About this task -
Please return, exactly and only, the lines beginning at the top of the entries below and ending with the line containing "615 | 2024-07-16"; keep out the pictures.

[[ Data excerpts open ]]

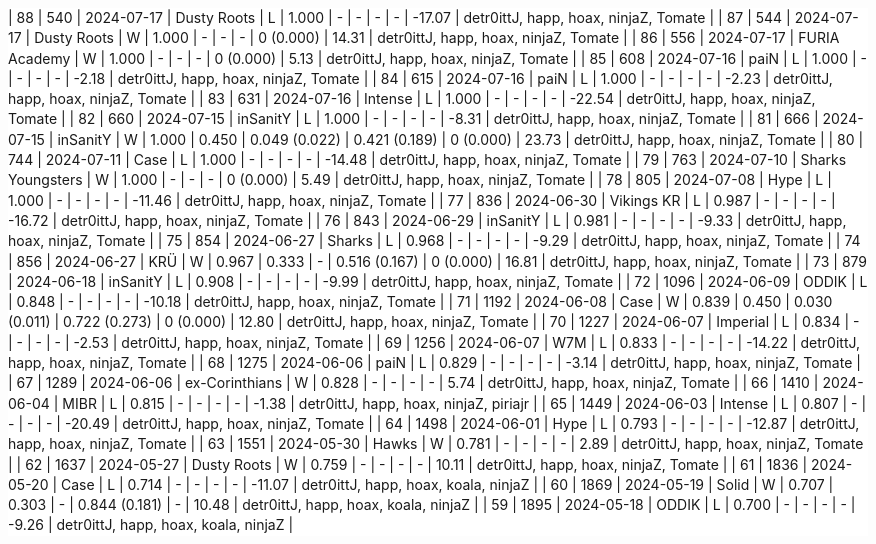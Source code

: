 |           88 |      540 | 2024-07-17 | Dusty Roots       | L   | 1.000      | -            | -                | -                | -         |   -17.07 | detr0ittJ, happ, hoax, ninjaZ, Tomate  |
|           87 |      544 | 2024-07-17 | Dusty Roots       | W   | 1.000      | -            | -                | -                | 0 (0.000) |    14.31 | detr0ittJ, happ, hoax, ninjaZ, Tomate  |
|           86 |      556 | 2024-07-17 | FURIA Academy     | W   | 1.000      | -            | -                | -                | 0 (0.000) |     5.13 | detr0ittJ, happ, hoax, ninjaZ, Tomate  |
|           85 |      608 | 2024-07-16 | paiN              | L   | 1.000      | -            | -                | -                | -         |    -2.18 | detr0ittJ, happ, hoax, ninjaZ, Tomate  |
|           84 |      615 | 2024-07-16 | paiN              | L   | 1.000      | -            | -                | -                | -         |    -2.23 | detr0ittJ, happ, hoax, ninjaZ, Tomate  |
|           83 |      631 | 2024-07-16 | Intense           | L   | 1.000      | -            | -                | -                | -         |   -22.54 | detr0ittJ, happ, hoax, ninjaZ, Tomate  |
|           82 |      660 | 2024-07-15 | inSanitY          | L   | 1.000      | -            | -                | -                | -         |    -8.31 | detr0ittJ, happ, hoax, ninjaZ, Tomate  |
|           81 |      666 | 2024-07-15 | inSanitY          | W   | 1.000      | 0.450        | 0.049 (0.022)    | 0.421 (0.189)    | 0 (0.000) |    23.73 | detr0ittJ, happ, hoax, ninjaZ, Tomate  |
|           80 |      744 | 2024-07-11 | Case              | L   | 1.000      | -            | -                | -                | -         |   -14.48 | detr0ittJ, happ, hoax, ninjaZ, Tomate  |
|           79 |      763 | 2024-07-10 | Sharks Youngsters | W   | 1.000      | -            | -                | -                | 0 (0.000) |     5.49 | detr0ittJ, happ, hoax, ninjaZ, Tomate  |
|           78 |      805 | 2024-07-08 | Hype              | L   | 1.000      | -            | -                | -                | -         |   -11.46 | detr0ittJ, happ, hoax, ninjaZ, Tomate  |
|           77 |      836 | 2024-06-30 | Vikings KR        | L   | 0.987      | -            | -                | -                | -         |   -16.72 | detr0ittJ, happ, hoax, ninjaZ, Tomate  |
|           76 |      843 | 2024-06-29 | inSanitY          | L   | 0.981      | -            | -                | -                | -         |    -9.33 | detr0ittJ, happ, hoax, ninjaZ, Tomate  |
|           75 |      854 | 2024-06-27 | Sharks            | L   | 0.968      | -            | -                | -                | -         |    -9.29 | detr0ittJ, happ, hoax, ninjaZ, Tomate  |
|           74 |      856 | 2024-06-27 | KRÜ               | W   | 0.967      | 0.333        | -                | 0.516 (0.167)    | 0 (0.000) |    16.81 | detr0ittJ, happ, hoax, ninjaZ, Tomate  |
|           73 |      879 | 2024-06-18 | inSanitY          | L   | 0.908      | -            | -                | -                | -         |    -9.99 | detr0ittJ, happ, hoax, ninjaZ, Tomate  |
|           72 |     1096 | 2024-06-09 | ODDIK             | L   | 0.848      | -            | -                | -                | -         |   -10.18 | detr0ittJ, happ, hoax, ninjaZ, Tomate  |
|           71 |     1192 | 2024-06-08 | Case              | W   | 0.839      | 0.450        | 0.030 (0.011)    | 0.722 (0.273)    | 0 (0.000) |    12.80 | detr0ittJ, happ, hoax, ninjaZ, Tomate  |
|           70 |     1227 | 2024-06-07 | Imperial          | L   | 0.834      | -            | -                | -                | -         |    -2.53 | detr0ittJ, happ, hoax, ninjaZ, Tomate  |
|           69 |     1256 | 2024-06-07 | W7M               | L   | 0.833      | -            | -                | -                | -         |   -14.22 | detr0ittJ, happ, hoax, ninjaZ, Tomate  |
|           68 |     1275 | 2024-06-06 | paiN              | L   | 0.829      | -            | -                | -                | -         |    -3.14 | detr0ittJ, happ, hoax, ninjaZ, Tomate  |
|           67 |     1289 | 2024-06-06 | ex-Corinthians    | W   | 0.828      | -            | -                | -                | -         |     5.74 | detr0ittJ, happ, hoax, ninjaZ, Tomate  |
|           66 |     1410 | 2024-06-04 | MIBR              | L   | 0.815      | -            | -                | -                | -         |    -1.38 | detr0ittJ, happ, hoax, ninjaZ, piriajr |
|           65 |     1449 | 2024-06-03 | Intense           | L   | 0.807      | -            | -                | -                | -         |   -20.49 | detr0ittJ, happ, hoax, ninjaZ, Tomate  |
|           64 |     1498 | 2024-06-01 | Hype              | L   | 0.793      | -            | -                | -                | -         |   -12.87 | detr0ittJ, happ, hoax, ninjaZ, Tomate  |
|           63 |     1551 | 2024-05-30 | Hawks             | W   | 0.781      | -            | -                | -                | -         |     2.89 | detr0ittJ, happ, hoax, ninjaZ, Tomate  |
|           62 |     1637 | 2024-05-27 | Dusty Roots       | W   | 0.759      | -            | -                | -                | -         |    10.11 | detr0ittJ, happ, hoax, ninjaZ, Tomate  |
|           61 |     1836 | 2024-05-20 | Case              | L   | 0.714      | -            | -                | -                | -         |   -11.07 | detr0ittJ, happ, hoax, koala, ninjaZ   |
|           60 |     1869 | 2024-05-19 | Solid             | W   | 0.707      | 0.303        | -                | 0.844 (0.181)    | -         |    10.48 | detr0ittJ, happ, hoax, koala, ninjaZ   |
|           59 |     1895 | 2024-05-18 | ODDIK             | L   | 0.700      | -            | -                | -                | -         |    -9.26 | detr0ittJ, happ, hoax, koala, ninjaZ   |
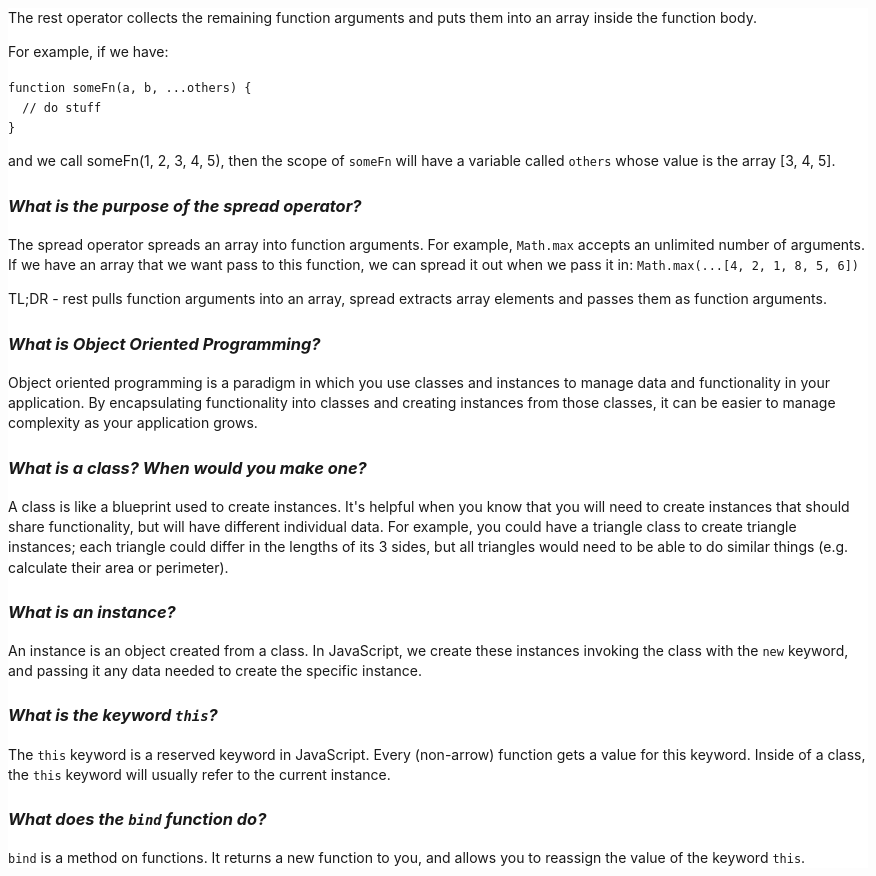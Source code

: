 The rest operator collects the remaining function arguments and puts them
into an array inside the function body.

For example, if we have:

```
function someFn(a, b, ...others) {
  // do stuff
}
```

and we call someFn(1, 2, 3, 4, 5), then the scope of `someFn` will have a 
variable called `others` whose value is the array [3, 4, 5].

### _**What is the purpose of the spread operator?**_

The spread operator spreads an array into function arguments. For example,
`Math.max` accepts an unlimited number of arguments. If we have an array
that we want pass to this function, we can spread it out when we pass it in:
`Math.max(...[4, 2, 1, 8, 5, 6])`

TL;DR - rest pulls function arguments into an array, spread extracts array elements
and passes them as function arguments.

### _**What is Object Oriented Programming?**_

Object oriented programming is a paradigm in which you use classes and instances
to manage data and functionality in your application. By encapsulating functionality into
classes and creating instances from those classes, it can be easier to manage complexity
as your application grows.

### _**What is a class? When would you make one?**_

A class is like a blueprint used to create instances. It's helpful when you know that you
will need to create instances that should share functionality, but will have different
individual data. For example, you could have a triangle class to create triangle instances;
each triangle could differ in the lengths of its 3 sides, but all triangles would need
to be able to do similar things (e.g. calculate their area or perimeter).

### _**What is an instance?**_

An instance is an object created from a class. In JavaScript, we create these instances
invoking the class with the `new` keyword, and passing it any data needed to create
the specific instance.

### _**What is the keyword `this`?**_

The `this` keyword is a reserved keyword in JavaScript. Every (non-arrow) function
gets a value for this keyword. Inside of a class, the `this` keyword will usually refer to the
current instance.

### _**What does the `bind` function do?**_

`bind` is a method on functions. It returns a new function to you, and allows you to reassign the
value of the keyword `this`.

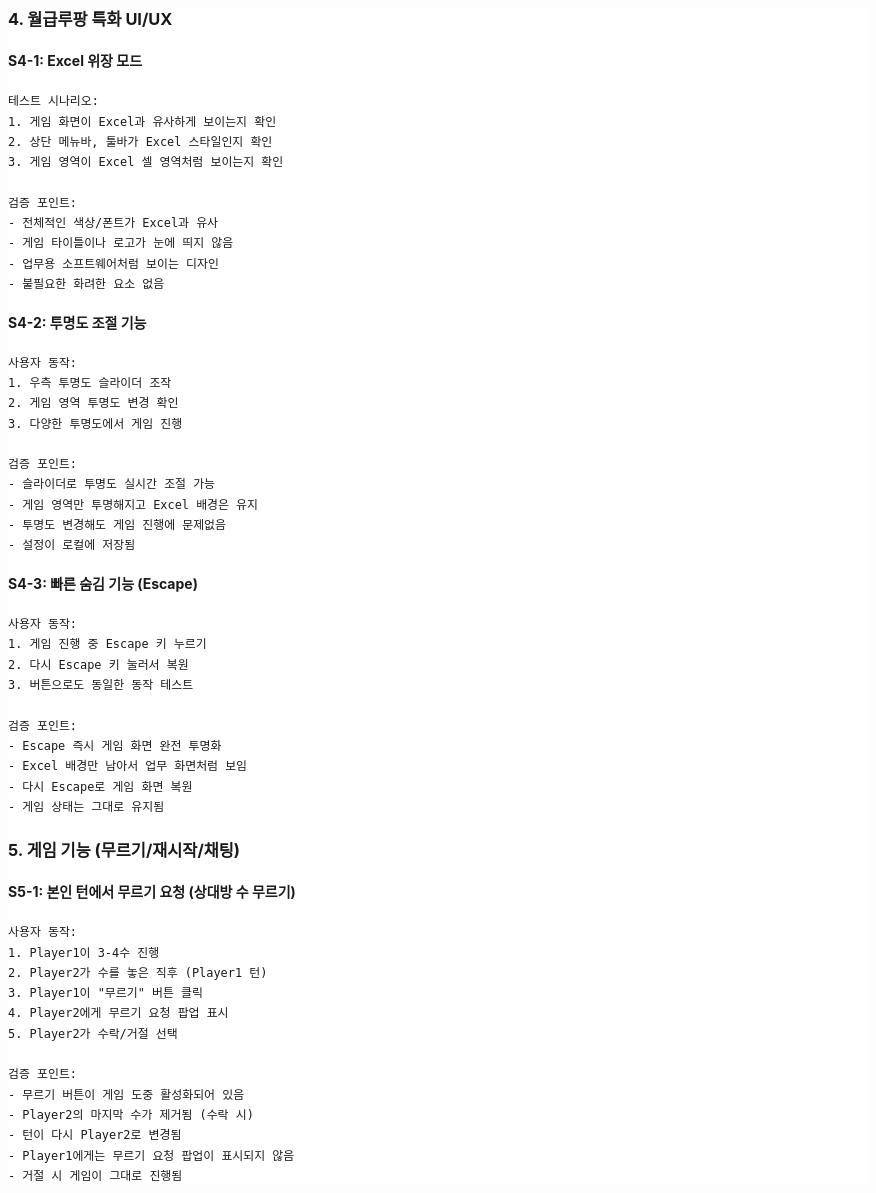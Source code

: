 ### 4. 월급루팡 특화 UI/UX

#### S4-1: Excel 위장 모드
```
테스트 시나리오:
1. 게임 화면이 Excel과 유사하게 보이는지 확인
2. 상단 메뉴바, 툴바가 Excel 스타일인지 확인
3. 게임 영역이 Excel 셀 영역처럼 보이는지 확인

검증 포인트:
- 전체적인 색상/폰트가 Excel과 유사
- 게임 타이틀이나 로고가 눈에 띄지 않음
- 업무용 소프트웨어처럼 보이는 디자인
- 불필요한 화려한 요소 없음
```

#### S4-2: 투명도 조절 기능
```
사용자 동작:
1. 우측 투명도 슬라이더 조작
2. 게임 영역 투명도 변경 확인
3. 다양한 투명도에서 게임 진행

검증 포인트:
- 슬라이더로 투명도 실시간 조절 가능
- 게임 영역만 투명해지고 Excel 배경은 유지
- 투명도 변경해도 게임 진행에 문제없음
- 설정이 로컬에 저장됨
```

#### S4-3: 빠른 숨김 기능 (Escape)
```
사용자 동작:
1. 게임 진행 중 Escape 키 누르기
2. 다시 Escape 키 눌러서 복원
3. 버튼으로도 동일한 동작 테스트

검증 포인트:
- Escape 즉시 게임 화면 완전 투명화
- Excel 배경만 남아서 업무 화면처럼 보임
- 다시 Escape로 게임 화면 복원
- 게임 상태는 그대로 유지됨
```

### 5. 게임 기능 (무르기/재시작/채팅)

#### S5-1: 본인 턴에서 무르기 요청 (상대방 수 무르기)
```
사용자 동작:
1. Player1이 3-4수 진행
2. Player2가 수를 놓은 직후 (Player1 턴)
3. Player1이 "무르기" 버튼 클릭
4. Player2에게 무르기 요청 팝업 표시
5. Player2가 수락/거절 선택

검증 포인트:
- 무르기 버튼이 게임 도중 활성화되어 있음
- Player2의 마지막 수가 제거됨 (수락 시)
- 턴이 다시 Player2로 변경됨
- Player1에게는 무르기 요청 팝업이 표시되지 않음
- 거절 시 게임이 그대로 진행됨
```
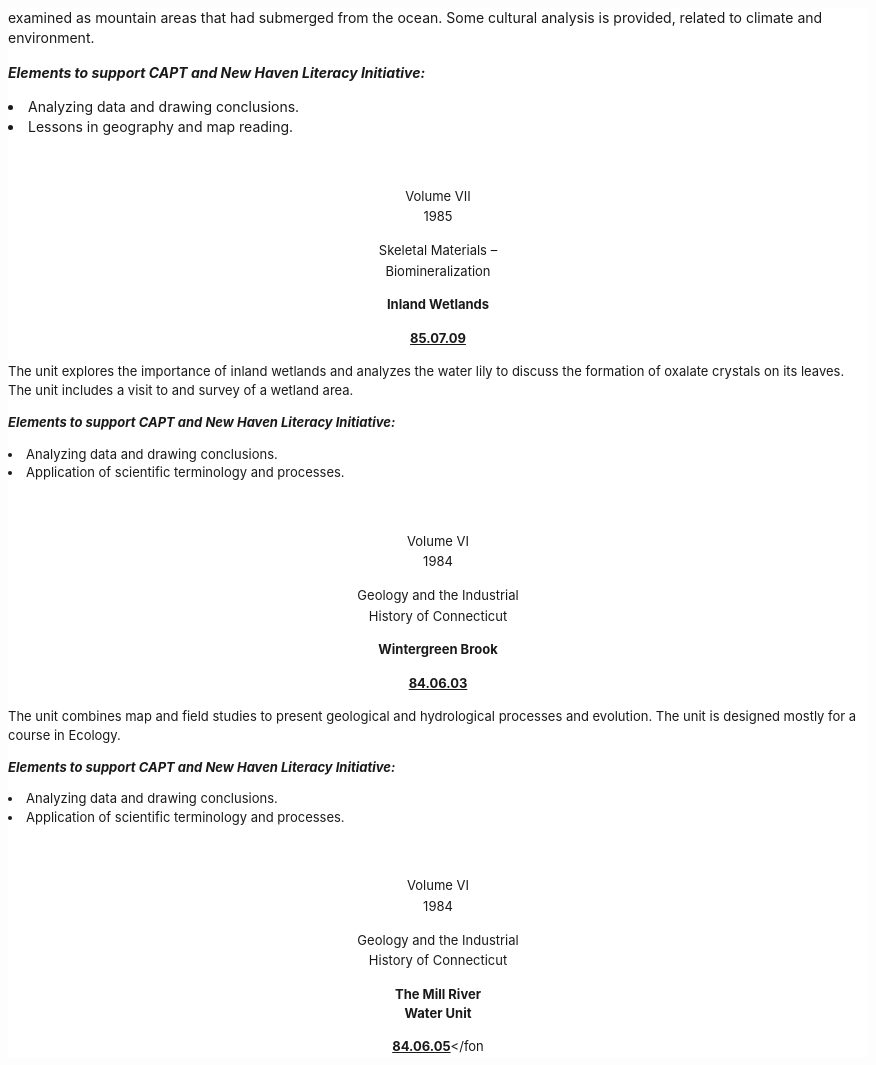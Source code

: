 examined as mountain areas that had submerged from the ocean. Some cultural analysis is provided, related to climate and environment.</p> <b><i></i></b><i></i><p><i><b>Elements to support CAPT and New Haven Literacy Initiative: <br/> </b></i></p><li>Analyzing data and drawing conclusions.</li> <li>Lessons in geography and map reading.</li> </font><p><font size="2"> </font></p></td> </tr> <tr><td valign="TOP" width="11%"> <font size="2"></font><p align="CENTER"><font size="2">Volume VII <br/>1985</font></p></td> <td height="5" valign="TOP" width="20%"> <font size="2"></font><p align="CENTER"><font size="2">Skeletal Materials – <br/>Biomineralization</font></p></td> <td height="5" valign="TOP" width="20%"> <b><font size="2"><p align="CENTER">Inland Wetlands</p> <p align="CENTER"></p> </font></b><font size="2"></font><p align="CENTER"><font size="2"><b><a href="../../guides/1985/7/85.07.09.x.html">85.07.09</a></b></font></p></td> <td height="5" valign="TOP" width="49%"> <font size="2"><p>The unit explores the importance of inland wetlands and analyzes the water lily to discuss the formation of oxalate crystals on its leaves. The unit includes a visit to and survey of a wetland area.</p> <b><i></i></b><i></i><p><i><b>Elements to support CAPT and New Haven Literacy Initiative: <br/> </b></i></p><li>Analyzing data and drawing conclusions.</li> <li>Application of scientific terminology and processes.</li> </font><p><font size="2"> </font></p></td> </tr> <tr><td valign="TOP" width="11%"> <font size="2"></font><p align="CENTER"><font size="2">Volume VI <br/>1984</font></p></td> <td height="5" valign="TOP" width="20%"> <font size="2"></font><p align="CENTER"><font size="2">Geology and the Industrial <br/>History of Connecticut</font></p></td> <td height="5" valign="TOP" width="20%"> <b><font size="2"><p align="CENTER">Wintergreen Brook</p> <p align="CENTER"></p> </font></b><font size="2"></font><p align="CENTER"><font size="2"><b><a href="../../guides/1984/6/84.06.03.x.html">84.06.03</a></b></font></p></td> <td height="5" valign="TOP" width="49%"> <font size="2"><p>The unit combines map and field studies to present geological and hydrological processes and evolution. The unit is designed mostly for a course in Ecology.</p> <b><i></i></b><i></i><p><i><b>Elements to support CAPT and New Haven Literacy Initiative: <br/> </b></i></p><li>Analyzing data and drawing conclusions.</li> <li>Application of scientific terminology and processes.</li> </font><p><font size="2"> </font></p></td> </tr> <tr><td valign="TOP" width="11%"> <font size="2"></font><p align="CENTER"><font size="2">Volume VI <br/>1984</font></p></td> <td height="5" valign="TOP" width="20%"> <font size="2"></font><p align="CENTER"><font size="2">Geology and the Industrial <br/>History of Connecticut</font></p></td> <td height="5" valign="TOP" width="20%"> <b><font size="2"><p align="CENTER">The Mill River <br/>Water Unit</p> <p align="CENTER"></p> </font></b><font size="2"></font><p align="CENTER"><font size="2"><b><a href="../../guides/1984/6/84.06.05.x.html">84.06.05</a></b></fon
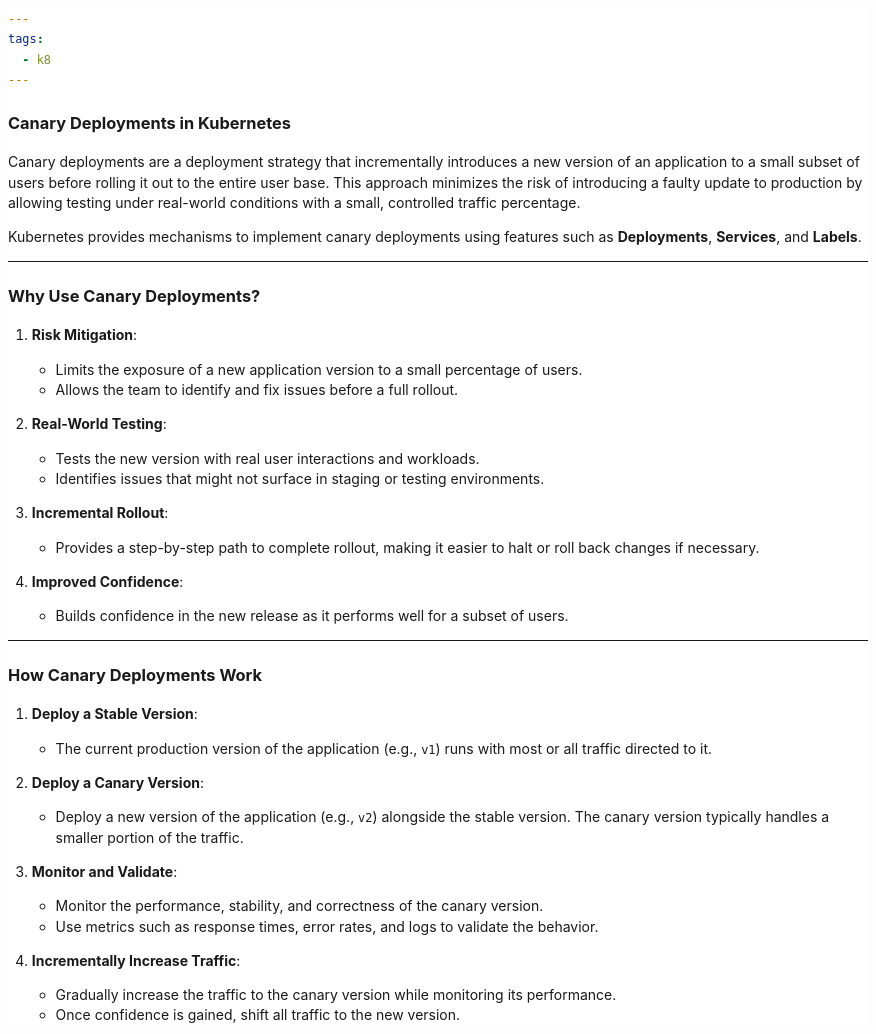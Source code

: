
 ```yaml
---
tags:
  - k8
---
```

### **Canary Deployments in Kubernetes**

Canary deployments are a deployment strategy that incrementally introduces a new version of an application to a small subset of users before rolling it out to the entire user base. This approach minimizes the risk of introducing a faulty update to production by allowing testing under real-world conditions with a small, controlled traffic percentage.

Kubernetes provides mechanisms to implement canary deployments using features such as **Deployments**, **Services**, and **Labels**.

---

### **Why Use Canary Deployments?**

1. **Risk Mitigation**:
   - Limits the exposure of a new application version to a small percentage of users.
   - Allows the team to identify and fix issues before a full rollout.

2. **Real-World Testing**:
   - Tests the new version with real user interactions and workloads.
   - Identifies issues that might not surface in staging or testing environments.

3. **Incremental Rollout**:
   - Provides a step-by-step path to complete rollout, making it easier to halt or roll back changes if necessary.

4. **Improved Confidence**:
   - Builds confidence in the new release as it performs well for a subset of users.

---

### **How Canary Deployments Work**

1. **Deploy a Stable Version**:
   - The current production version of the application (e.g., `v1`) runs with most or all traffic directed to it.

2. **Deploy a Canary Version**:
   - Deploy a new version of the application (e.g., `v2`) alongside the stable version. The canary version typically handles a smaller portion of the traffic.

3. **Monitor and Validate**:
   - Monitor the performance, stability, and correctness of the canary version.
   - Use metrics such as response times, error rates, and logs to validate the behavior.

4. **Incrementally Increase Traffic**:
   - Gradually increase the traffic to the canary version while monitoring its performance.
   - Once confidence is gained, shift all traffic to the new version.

[[ Data excerpts closed ]]

Result -
Source code

: |           88 |      540 | 2024-07-17 | Dusty Roots       | L   | 1.000      | -            | -                | -                | -         |   -17.07 | detr0ittJ, happ, hoax, ninjaZ, Tomate  |
|           87 |      544 | 2024-07-17 | Dusty Roots       | W   | 1.000      | -            | -                | -                | 0 (0.000) |    14.31 | detr0ittJ, happ, hoax, ninjaZ, Tomate  |
|           86 |      556 | 2024-07-17 | FURIA Academy     | W   | 1.000      | -            | -                | -                | 0 (0.000) |     5.13 | detr0ittJ, happ, hoax, ninjaZ, Tomate  |
|           85 |      608 | 2024-07-16 | paiN              | L   | 1.000      | -            | -                | -                | -         |    -2.18 | detr0ittJ, happ, hoax, ninjaZ, Tomate  |
|           84 |      615 | 2024-07-16 | paiN              | L   | 1.000      | -            | -                | -                | -         |    -2.23 | detr0ittJ, happ, hoax, ninjaZ, Tomate  |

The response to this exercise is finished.